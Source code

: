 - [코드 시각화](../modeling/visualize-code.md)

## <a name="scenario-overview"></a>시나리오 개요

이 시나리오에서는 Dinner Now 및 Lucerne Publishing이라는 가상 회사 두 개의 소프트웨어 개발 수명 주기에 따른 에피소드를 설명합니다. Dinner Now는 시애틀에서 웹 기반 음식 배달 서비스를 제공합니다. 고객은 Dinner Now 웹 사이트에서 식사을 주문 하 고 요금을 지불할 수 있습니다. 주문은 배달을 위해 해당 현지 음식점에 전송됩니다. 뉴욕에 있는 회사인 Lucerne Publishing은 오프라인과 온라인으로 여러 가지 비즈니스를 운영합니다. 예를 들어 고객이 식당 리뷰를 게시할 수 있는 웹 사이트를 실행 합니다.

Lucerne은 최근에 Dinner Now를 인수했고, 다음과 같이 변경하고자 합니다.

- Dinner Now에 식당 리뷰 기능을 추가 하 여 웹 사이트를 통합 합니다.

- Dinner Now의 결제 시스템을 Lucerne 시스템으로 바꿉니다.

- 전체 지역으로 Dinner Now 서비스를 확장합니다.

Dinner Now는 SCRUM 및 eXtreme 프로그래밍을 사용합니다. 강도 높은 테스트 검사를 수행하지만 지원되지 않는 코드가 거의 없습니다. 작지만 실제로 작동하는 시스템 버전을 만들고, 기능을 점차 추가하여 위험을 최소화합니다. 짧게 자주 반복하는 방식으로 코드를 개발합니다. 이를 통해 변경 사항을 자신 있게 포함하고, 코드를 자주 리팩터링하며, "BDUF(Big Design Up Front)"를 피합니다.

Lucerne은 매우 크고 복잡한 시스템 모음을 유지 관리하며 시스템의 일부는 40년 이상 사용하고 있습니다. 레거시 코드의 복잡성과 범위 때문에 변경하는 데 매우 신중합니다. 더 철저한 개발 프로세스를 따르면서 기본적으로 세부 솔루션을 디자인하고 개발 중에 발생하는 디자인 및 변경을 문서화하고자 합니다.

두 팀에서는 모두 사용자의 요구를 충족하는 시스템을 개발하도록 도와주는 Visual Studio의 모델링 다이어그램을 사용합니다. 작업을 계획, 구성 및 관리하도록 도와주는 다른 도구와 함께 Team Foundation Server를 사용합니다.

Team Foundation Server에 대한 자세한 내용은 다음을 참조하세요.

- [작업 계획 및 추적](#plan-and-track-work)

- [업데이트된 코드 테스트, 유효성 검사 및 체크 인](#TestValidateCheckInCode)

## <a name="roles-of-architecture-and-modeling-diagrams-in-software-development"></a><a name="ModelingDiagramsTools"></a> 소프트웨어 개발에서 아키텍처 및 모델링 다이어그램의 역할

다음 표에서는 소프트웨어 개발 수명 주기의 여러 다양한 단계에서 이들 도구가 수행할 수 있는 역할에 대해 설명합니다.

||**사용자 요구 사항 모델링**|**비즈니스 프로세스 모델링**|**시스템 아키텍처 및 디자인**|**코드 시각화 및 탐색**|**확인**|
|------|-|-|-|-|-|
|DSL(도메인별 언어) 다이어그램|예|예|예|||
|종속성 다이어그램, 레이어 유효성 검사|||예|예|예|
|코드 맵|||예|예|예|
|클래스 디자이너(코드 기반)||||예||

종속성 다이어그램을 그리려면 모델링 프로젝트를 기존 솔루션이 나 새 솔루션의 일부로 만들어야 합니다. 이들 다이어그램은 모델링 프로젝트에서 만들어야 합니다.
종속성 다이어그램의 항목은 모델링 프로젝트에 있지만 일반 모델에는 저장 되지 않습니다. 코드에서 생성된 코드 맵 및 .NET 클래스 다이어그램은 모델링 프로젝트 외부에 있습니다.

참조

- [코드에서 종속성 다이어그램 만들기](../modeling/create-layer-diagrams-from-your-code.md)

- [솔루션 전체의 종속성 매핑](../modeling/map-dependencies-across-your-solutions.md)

PROBLEM DESCRIPTION. Every line from the one that holds "종속성 다이어그램을 그리려면" to the end of the data above should be given again exactly, with that line and the last one both kept.

RESPONSE TO THE TASK.
종속성 다이어그램을 그리려면 모델링 프로젝트를 기존 솔루션이 나 새 솔루션의 일부로 만들어야 합니다. 이들 다이어그램은 모델링 프로젝트에서 만들어야 합니다.
종속성 다이어그램의 항목은 모델링 프로젝트에 있지만 일반 모델에는 저장 되지 않습니다. 코드에서 생성된 코드 맵 및 .NET 클래스 다이어그램은 모델링 프로젝트 외부에 있습니다.

참조

- [코드에서 종속성 다이어그램 만들기](../modeling/create-layer-diagrams-from-your-code.md)

- [솔루션 전체의 종속성 매핑](../modeling/map-dependencies-across-your-solutions.md)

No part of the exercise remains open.